Nvidia's strategy to maintain revenue even from custom chip rivals is to make its interconnect fabric indispensable. Its $2 billion investment in Marvell and the NVLink Fusion platform ensure that even custom chips designed for Amazon, Google, Microsoft, and Meta can be integrated into Nvidia's rack-scale infrastructure, generating Nvidia revenue through platform licensing and networking components regardless of whose silicon does the computing. Trainium4's NVLink Fusion compatibility illustrates the point: Amazon is building an alternative to Nvidia's GPUs while simultaneously integrating with Nvidia's interconnects. The AI chip market is not consolidating around a single winner. It is fragmenting into an ecosystem where every participant both competes with and depends on every other participant, and the deals are so large that even direct rivals cannot afford not to trade with each other.
The logic
Meta's capital expenditure guidance for 2026 is $115 billion to $135 billion, nearly double the $72 billion it spent in 2025, which was itself a record. The company is building Prometheus, a one-gigawatt supercluster in Ohio housing over 1.3 million GPUs, and has announced Hyperion, a facility described as nearly the size of Manhattan. It created Meta Superintelligence Labs to develop frontier models and Meta Compute to manage the data centre buildout, with plans to add tens of gigawatts of capacity this decade. Mark Zuckerberg committed $600 billion to US infrastructure through 2028. These are not projections from an analyst's model. They are announced commitments from the company's chief executive, denominated in amounts that would rank among the largest infrastructure programmes in history.

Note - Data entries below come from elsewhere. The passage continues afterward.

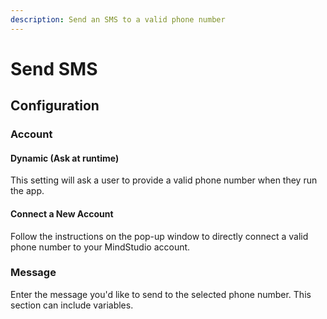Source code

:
 ```yaml
---
description: Send an SMS to a valid phone number
---
```


# Send SMS

## Configuration&#x20;

### Account&#x20;

#### Dynamic (Ask at runtime)

This setting will ask a user to provide a valid phone number when they run the app.

#### Connect a New Account

Follow the instructions on the pop-up window to directly connect a valid phone number to your MindStudio account.&#x20;

### Message&#x20;

Enter the message you'd like to send to the selected phone number. This section can include variables.
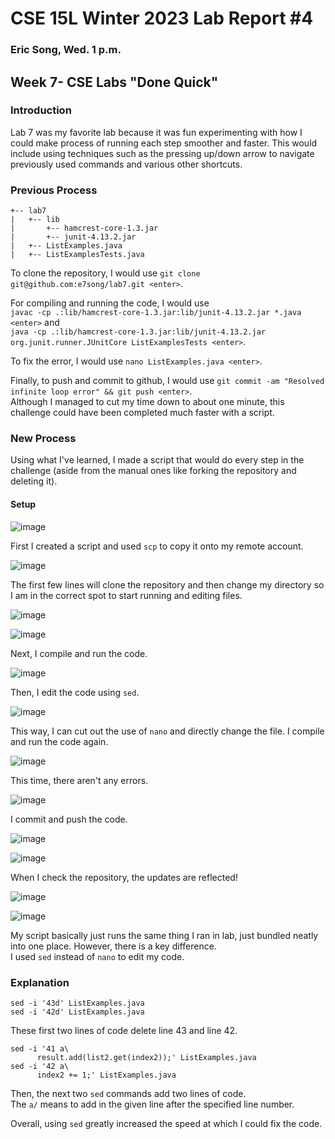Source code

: # CSE 15L Winter 2023 Lab Report #4   
### Eric Song, Wed. 1 p.m.   
## **Week 7- CSE Labs "Done Quick"**   

### **Introduction**   
Lab 7 was my favorite lab because it was fun experimenting with how I could make process of running each step smoother and faster. 
This would include using techniques such as the pressing up/down arrow to navigate previously used commands and various other shortcuts.   

### **Previous Process**      
```
+-- lab7
|   +-- lib
|       +-- hamcrest-core-1.3.jar
|       +-- junit-4.13.2.jar
|   +-- ListExamples.java
|   +-- ListExamplesTests.java
```   
To clone the repository, I would use `git clone git@github.com:e7song/lab7.git <enter>`.   

For compiling and running the code, I would use   
`javac -cp .:lib/hamcrest-core-1.3.jar:lib/junit-4.13.2.jar *.java <enter>` and    
`java -cp .:lib/hamcrest-core-1.3.jar:lib/junit-4.13.2.jar org.junit.runner.JUnitCore ListExamplesTests <enter>`.  

To fix the error, I would use `nano ListExamples.java <enter>`.   

Finally, to push and commit to github, I would use `git commit -am "Resolved infinite loop error" && git push <enter>`.   
Although I managed to cut my time down to about one minute, this challenge could have been completed much faster with a script.   

### **New Process**   
Using what I've learned, I made a script that would do every step in the challenge (aside from the manual ones like forking the repository and deleting it).  

#### Setup   

![image](https://user-images.githubusercontent.com/67176000/224747765-2c289c23-118b-4e1d-8ee6-1155f33245ca.png)   

First I created a script and used `scp` to copy it onto my remote account.   

![image](https://user-images.githubusercontent.com/67176000/224762773-41c7f29a-7b18-4917-8b16-7295297b1d53.png)   

The first few lines will clone the repository and then change my directory so I am in the correct spot to start running and editing files.   

![image](https://user-images.githubusercontent.com/67176000/224763592-317baedf-b5fc-46c6-8afd-089a6c3eed27.png)   

![image](https://user-images.githubusercontent.com/67176000/224763712-e09bcd00-d0dc-432e-a36f-d414c726631a.png)   

Next, I compile and run the code.   

![image](https://user-images.githubusercontent.com/67176000/224763856-853748a1-c5b8-487f-9c76-116c8ad1ef6c.png)   

Then, I edit the code using `sed`.   

![image](https://user-images.githubusercontent.com/67176000/224764817-6c2e9c14-b0df-4593-b1a0-4684d3ccf106.png)   

This way, I can cut out the use of `nano` and directly change the file. I compile and run the code again.     

![image](https://user-images.githubusercontent.com/67176000/224764973-c791334b-e056-484c-858c-4ed79ada9b9a.png)   

This time, there aren't any errors.   

![image](https://user-images.githubusercontent.com/67176000/224765124-ff372e58-df72-4822-a41f-01c6aab824d8.png)   

I commit and push the code.   

![image](https://user-images.githubusercontent.com/67176000/224765350-a965ac54-fd05-4ccd-b04e-2ed3beada535.png)   

![image](https://user-images.githubusercontent.com/67176000/224765307-529b0647-8dea-4705-9415-497f0d711dc5.png)   

When I check the repository, the updates are reflected!   

![image](https://user-images.githubusercontent.com/67176000/224765954-f4e27924-4c2f-4b74-acc0-c63a5d097d61.png)   

![image](https://user-images.githubusercontent.com/67176000/224766227-b97cff70-75f1-4685-930f-d225bab7519c.png)   

My script basically just runs the same thing I ran in lab, just bundled neatly into one place. However, there is a key difference.   
I used `sed` instead of `nano` to edit my code.   

### **Explanation**   
```
sed -i '43d' ListExamples.java
sed -i '42d' ListExamples.java
```   
These first two lines of code delete line 43 and line 42.   
```
sed -i '41 a\
      result.add(list2.get(index2));' ListExamples.java
sed -i '42 a\
      index2 += 1;' ListExamples.java
```   
Then, the next two `sed` commands add two lines of code.   
The `a/` means to add in the given line after the specified line number.   

Overall, using `sed` greatly increased the speed at which I could fix the code.   



















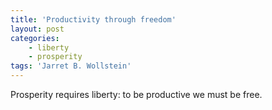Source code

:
```yaml
---
title: 'Productivity through freedom'
layout: post
categories:
    - liberty
    - prosperity
tags: 'Jarret B. Wollstein'
---
```


Prosperity requires liberty: to be productive we must be free.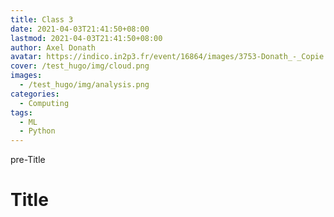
```yaml
---
title: Class 3
date: 2021-04-03T21:41:50+08:00
lastmod: 2021-04-03T21:41:50+08:00
author: Axel Donath
avatar: https://indico.in2p3.fr/event/16864/images/3753-Donath_-_Copie.JPG
cover: /test_hugo/img/cloud.png
images:
  - /test_hugo/img/analysis.png
categories:
  - Computing
tags:
  - ML
  - Python
---
```


pre-Title

<!--more-->

# Title

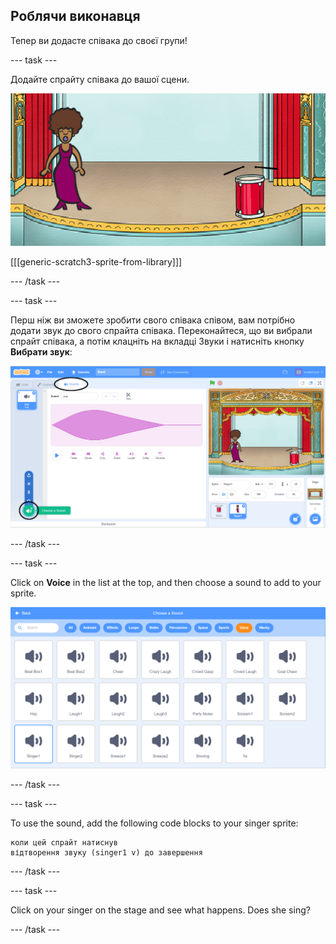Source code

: ## Роблячи виконавця

Тепер ви додасте співака до своєї групи!

\--- task \---

Додайте спрайту співака до вашої сцени.

![скріншот](images/band-singer-mic.png)

[[[generic-scratch3-sprite-from-library]]]

\--- /task \---

\--- task \---

Перш ніж ви зможете зробити свого співака співом, вам потрібно додати звук до свого спрайта співака. Переконайтеся, що ви вибрали спрайт співака, а потім клацніть на вкладці Звуки і натисніть кнопку **Вибрати звук**:

![screenshot](images/band-import-sound-annotated.png)

\--- /task \---

\--- task \---

Click on **Voice** in the list at the top, and then choose a sound to add to your sprite.

![screenshot](images/band-choose-sound.png)

\--- /task \---

\--- task \---

To use the sound, add the following code blocks to your singer sprite:

```blocks3
коли цей спрайт натиснув
відтворення звуку (singer1 v) до завершення
```

\--- /task \---

\--- task \---

Click on your singer on the stage and see what happens. Does she sing?

\--- /task \---
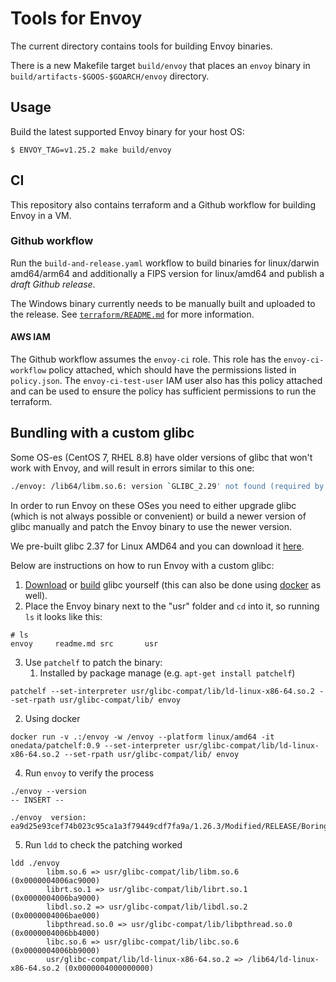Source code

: # Tools for Envoy

The current directory contains tools for building Envoy binaries.

There is a new Makefile target `build/envoy` that places an `envoy` binary in `build/artifacts-$GOOS-$GOARCH/envoy` directory.

## Usage

Build the latest supported Envoy binary for your host OS:

```shell
$ ENVOY_TAG=v1.25.2 make build/envoy
```

## CI

This repository also contains terraform and a Github workflow for building Envoy
in a VM.

### Github workflow

Run the `build-and-release.yaml` workflow to build binaries for linux/darwin
amd64/arm64 and additionally a FIPS version for linux/amd64 and publish a _draft
Github release_.

The Windows binary currently needs to be manually built and uploaded to the
release. See [`terraform/README.md`](terraform/README.md) for more information.

#### AWS IAM

The Github workflow assumes the `envoy-ci` role. This role has the
`envoy-ci-workflow` policy attached, which should have the
permissions listed in `policy.json`. The `envoy-ci-test-user` IAM user also has
this policy attached and can be used to ensure the policy has sufficient
permissions to run the terraform.

## Bundling with a custom glibc

Some OS-es (CentOS 7, RHEL 8.8) have older versions of glibc that won't work with Envoy,
and will result in errors similar to this one:

```bash
./envoy: /lib64/libm.so.6: version `GLIBC_2.29' not found (required by ./envoy)
```

In order to run Envoy on these OSes you need to either upgrade glibc (which is not always possible or convenient)
or build a newer version of glibc manually and patch the Envoy binary to use the newer version.

We pre-built glibc 2.37 for Linux AMD64 and you can download it [here](https://github.com/kumahq/envoy-builds/releases/download/v1.27.0/glibc-2.37-linux-amd64.tar.gz).

Below are instructions on how to run Envoy with a custom glibc:
1. [Download](https://github.com/kumahq/envoy-builds/releases/download/v1.27.0/glibc-2.37-linux-amd64.tar.gz) or [build](https://ftp.gnu.org/gnu/glibc/) glibc yourself (this can also be done using [docker](https://github.com/sgerrand/docker-glibc-builder) as well).
2. Place the Envoy binary next to the "usr" folder and `cd` into it, so running `ls` it looks like this:
```shell
# ls
envoy     readme.md src       usr
```
3. Use `patchelf` to patch the binary:
   1. Installed by package manage (e.g. `apt-get install patchelf`)
```shell
patchelf --set-interpreter usr/glibc-compat/lib/ld-linux-x86-64.so.2 --set-rpath usr/glibc-compat/lib/ envoy
```
   2. Using docker
```shell
docker run -v .:/envoy -w /envoy --platform linux/amd64 -it onedata/patchelf:0.9 --set-interpreter usr/glibc-compat/lib/ld-linux-x86-64.so.2 --set-rpath usr/glibc-compat/lib/ envoy
```

4. Run `envoy` to verify the process

```shell
./envoy --version                                                                                                                                                                                                                           -- INSERT --

./envoy  version: ea9d25e93cef74b023c95ca1a3f79449cdf7fa9a/1.26.3/Modified/RELEASE/BoringSSL
```

5. Run `ldd` to check the patching worked

```shell
ldd ./envoy
        libm.so.6 => usr/glibc-compat/lib/libm.so.6 (0x0000004006ac9000)
        librt.so.1 => usr/glibc-compat/lib/librt.so.1 (0x0000004006ba9000)
        libdl.so.2 => usr/glibc-compat/lib/libdl.so.2 (0x0000004006bae000)
        libpthread.so.0 => usr/glibc-compat/lib/libpthread.so.0 (0x0000004006bb4000)
        libc.so.6 => usr/glibc-compat/lib/libc.so.6 (0x0000004006bb9000)
        usr/glibc-compat/lib/ld-linux-x86-64.so.2 => /lib64/ld-linux-x86-64.so.2 (0x0000004000000000)
```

The Graviton deal makes sense only in the context of those numbers. Meta is not renting AWS capacity because it lacks the ability to build its own. It is renting AWS capacity because even $135 billion in annual capital expenditure, even its own chip programme, even $50 billion in Nvidia hardware and $60 billion in AMD hardware and $35 billion in CoreWeave cloud and $27 billion in Nebius infrastructure, is not enough. The demand that Meta's AI roadmap generates, for training frontier models, for running inference at the scale of three billion daily active users, for deploying agentic AI across WhatsApp, Instagram, Facebook, and a new generation of products that do not yet exist, exceeds what any single supply chain can deliver. So Meta buys from everyone. It buys from its GPU suppliers. It buys from its cloud competitors. It builds its own chips. It rents from startups. And it signs a multibillion-dollar contract with Amazon for general-purpose CPUs, because the future it has committed to building requires more compute than currently exists on earth, and the only strategy left is to buy it from wherever it can be found.